Now, their paths collide in Puerto Jardin, where Iona has talked her way into Cal’s op. And he’s been assigned to work with her.

Their bait: the Lost Treasure of Trujillo. Their target: arms dealer Jorge Torres. Their problem: Torres isn’t the only predator closing in.

With ruthless drug lords, rival treasure hunters, and a powerful Russian mob lieutenant obsessed with finding the billion-dollar fortune, Cal and Iona must put their past aside. The deeper they dig, the deadlier the game becomes.

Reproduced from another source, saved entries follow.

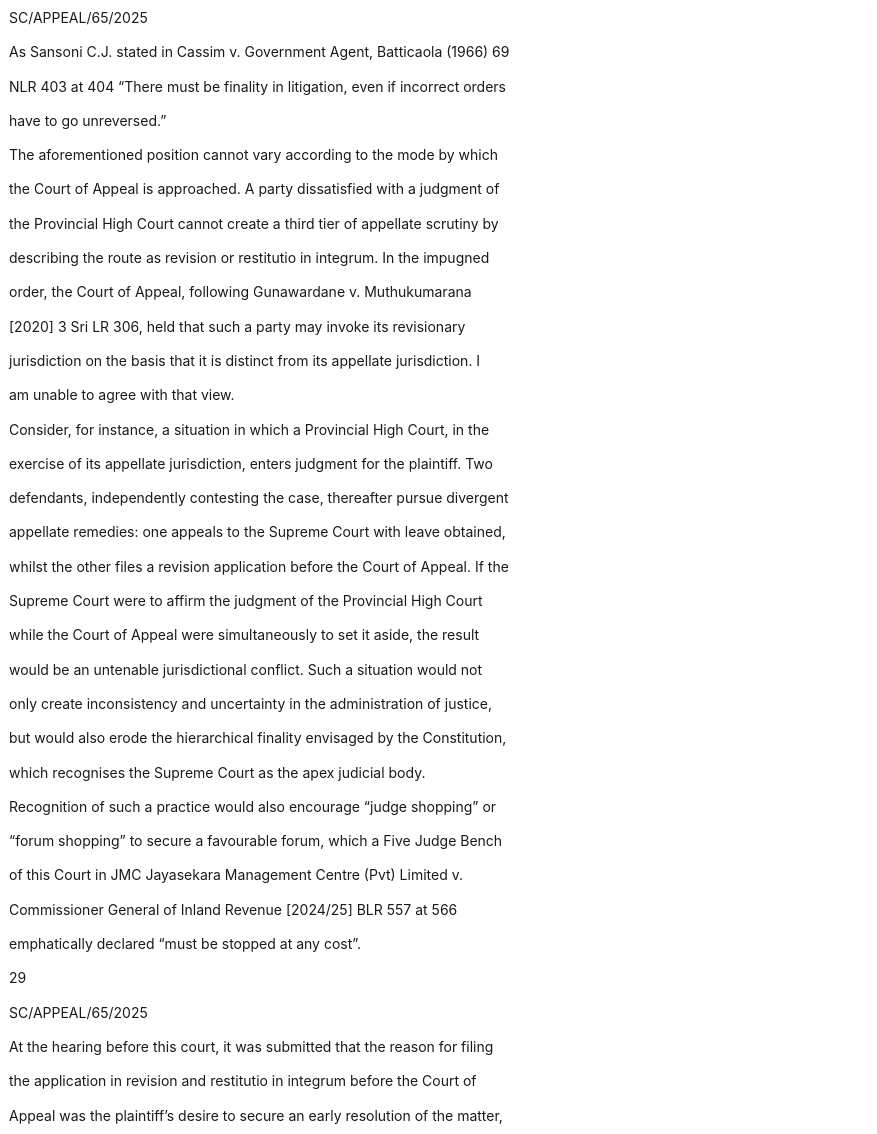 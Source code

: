 SC/APPEAL/65/2025

As Sansoni C.J. stated in Cassim v. Government Agent, Batticaola (1966) 69

NLR 403 at 404 “There must be finality in litigation, even if incorrect orders

have to go unreversed.”

The aforementioned position cannot vary according to the mode by which

the Court of Appeal is approached. A party dissatisfied with a judgment of

the Provincial High Court cannot create a third tier of appellate scrutiny by

describing the route as revision or restitutio in integrum. In the impugned

order, the Court of Appeal, following Gunawardane v. Muthukumarana

[2020] 3 Sri LR 306, held that such a party may invoke its revisionary

jurisdiction on the basis that it is distinct from its appellate jurisdiction. I

am unable to agree with that view.

Consider, for instance, a situation in which a Provincial High Court, in the

exercise of its appellate jurisdiction, enters judgment for the plaintiff. Two

defendants, independently contesting the case, thereafter pursue divergent

appellate remedies: one appeals to the Supreme Court with leave obtained,

whilst the other files a revision application before the Court of Appeal. If the

Supreme Court were to affirm the judgment of the Provincial High Court

while the Court of Appeal were simultaneously to set it aside, the result

would be an untenable jurisdictional conflict. Such a situation would not

only create inconsistency and uncertainty in the administration of justice,

but would also erode the hierarchical finality envisaged by the Constitution,

which recognises the Supreme Court as the apex judicial body.

Recognition of such a practice would also encourage “judge shopping” or

“forum shopping” to secure a favourable forum, which a Five Judge Bench

of this Court in JMC Jayasekara Management Centre (Pvt) Limited v.

Commissioner General of Inland Revenue [2024/25] BLR 557 at 566

emphatically declared “must be stopped at any cost”.

29

SC/APPEAL/65/2025

At the hearing before this court, it was submitted that the reason for filing

the application in revision and restitutio in integrum before the Court of

Appeal was the plaintiff’s desire to secure an early resolution of the matter,
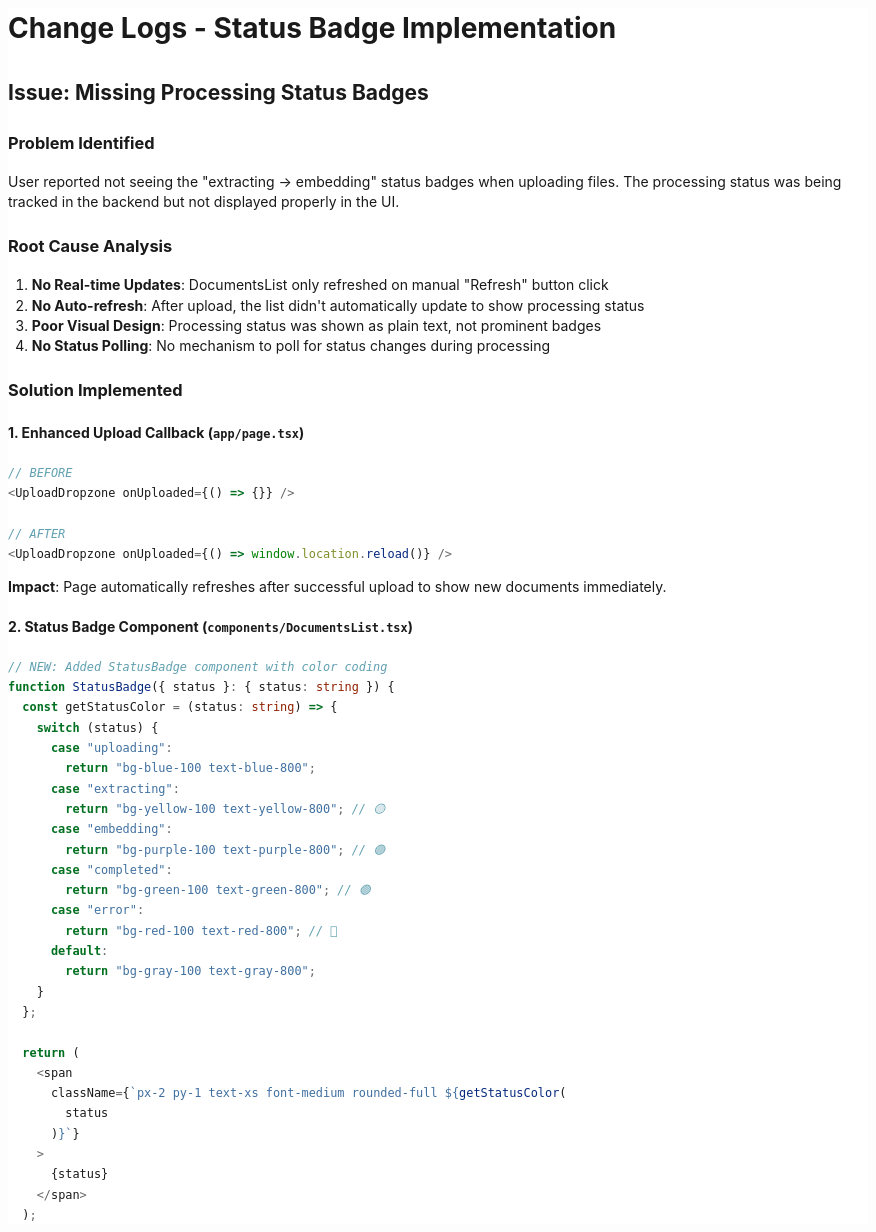 # Change Logs - Status Badge Implementation

## **Issue: Missing Processing Status Badges**

### **Problem Identified**

User reported not seeing the "extracting → embedding" status badges when uploading files. The processing status was being tracked in the backend but not displayed properly in the UI.

### **Root Cause Analysis**

1. **No Real-time Updates**: DocumentsList only refreshed on manual "Refresh" button click
2. **No Auto-refresh**: After upload, the list didn't automatically update to show processing status
3. **Poor Visual Design**: Processing status was shown as plain text, not prominent badges
4. **No Status Polling**: No mechanism to poll for status changes during processing

### **Solution Implemented**

#### **1. Enhanced Upload Callback (`app/page.tsx`)**

```typescript
// BEFORE
<UploadDropzone onUploaded={() => {}} />

// AFTER
<UploadDropzone onUploaded={() => window.location.reload()} />
```

**Impact**: Page automatically refreshes after successful upload to show new documents immediately.

#### **2. Status Badge Component (`components/DocumentsList.tsx`)**

```typescript
// NEW: Added StatusBadge component with color coding
function StatusBadge({ status }: { status: string }) {
  const getStatusColor = (status: string) => {
    switch (status) {
      case "uploading":
        return "bg-blue-100 text-blue-800";
      case "extracting":
        return "bg-yellow-100 text-yellow-800"; // 🟡
      case "embedding":
        return "bg-purple-100 text-purple-800"; // 🟣
      case "completed":
        return "bg-green-100 text-green-800"; // 🟢
      case "error":
        return "bg-red-100 text-red-800"; // 🔴
      default:
        return "bg-gray-100 text-gray-800";
    }
  };

  return (
    <span
      className={`px-2 py-1 text-xs font-medium rounded-full ${getStatusColor(
        status
      )}`}
    >
      {status}
    </span>
  );
```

As betrayals mount and enemies tighten their grip, survival depends on one thing: Trust. If they fail, they won’t just lose their second chance—they’ll lose everything.

Wicked Temptation is a stand-alone romance with a HEA. There are references to events that happened in earlier books, but it’s not necessary to read them to enjoy this story.

Indulge in a protective Special Forces hero and a heroine who works undercover for the Paladin League as a photojournalist. This story features a second-chance romance, identical twins, and a kick-butt heroine.

Goodreads / Amazon

EXCERPT:

“Baggs,” BD said somewhere behind them, “how do you know our guest?”

Cal inhaled sharply and his muscles tensed.

“Io is my wife.”

The words hit her like a jolt. Of course he’d say it like that—direct, unvarnished, a fact dropped into the room like a grenade. Her stomach twisted. She kept her eyes closed for one more heartbeat, wishing she could stay in the place where she felt safe and not the place where reality waited. She hated that part of her still wanted the title he’d walked away from.

Silence sharpened around them.

Io stepped back.

Cal’s arms tightened for a split second, and then he released her. The loss of his warmth was immediate, a cold draft across her skin despite the humidity of Trujillo. She forced herself not to reach for him again. Forced herself to remember why she shouldn’t. She’d already learned what happened when she let herself believe she belonged with him.

She turned to her sister.

Exactly what she’d expected. Hurt, anger, tears. “Ayla—”

“You got married?”

Oz moved to Ayla’s side. Io felt a flicker of gratitude and irritation. It had always been her job to protect Ayla. To absorb the hard things so her sister didn’t have to.

She shot Cal a look. “We eloped. We went to Las Vegas while Cal had leave.”

“Vegas? Did you get married by an Elvis impersonator?”

Oz tugged Ayla closer.

Io felt her temper climb. “Sure, showgirls and all. What else would you get at a Vegas wedding? Certainly not a real chapel with a real minister.”

“I didn’t mean—”

“Yes, you did. I’m sorry I hurt you, but you don’t get to take free shots at my wedding.” Cal and Oz stayed wisely silent.

“When did you get married?”

“What?”

“You heard me.”

Hell. “January.”

“It’s July.” Ayla threw that out like a gauntlet. “You had months to tell me.”

“And the marriage isn’t in your personnel file,” BD added to Cal. “I would have seen that.”

Cal rubbed the back of his neck. “Yeah.”

BD waited. When Cal stayed quiet, he said, “Notification protocols, benefits, next-of-kin—”

“Io has her own health coverage. She’s not dependent on me.”

She wasn’t dependent on anyone. Not now. Not ever.

“And if you were injured or killed?” BD pressed. “I never would have known to contact Ms. Desmond.”

Io flinched. She didn’t want to think about Cal dying, but his job came with risks. Serious ones.

Ayla’s gaze was sharp, wounded. “That’s why I didn’t see you in February, isn’t it? You were with him!” She pointed at Cal as if she were a noir detective.

Sighing, Io said, “Cal was stationed in Germany. The commute to California was a little tough.”

“That doesn’t explain why you didn’t call. Or text.”

“It wasn’t a vacation.”

“It was a honeymoon.”

That hit hard. Io was too tired for this. Cal stood behind her, close enough she could feel him, and she wished, just for a second, that she could lean into him the way Ayla leaned into Oz. But she was the strong one. The one who held everyone else up. She didn’t get to lean.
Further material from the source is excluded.